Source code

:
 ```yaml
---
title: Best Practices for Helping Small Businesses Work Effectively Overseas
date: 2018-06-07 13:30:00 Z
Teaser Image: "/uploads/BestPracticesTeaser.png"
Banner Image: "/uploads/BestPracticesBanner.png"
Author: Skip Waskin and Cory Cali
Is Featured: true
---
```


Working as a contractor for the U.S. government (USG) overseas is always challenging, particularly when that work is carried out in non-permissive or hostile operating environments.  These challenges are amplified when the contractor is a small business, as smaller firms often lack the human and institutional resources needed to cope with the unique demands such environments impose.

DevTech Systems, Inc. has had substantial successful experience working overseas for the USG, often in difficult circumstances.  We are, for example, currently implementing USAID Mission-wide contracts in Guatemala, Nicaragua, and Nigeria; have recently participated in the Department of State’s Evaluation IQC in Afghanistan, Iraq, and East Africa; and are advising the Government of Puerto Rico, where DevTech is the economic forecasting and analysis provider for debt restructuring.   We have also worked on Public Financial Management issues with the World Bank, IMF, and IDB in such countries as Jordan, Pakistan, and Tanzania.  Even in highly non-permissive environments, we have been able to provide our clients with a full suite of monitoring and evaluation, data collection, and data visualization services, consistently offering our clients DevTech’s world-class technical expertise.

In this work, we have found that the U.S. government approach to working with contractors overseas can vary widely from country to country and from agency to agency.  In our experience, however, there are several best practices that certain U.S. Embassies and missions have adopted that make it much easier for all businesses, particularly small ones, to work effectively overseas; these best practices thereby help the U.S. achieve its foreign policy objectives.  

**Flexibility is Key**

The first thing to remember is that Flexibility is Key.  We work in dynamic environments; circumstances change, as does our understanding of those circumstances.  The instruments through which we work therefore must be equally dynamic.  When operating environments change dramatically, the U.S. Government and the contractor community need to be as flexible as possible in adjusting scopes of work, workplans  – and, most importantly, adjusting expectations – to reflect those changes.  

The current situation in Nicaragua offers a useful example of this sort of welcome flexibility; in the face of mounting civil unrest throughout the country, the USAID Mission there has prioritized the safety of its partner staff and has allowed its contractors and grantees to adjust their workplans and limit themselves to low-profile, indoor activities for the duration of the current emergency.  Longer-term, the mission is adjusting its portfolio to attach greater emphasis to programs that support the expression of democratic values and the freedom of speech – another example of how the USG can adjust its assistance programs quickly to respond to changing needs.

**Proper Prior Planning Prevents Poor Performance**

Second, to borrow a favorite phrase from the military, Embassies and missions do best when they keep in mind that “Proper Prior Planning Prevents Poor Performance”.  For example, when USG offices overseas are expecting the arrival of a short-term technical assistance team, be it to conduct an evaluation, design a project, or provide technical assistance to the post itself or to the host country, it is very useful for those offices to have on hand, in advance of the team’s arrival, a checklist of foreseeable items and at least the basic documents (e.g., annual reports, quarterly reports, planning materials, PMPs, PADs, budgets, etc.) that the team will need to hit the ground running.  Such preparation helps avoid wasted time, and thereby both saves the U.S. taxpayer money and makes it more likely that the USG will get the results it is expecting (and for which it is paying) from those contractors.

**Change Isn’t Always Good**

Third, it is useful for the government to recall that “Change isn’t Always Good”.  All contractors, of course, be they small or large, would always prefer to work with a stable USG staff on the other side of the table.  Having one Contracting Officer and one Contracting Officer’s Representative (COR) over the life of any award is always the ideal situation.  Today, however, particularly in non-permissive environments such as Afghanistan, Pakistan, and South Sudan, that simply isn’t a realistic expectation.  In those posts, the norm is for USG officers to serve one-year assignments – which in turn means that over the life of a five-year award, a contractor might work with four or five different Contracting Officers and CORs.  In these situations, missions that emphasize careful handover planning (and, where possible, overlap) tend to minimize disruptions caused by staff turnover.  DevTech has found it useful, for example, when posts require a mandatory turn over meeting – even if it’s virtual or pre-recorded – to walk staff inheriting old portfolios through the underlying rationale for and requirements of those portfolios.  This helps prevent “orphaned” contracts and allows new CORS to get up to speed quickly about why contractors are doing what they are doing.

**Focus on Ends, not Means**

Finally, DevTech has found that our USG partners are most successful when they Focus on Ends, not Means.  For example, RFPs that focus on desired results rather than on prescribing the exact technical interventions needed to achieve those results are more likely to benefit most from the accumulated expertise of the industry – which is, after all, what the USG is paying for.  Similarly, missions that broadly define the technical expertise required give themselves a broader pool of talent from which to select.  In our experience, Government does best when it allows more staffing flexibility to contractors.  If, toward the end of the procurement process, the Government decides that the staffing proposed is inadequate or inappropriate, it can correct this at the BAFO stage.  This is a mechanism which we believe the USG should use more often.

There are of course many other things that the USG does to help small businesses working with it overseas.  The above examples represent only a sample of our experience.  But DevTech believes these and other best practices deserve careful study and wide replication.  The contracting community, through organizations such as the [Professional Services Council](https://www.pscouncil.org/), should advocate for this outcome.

> ACTIVITY
How many lines in the entries contain the string "Performance"? Answer with the number only.

> OUTPUT FOR THIS TASK
2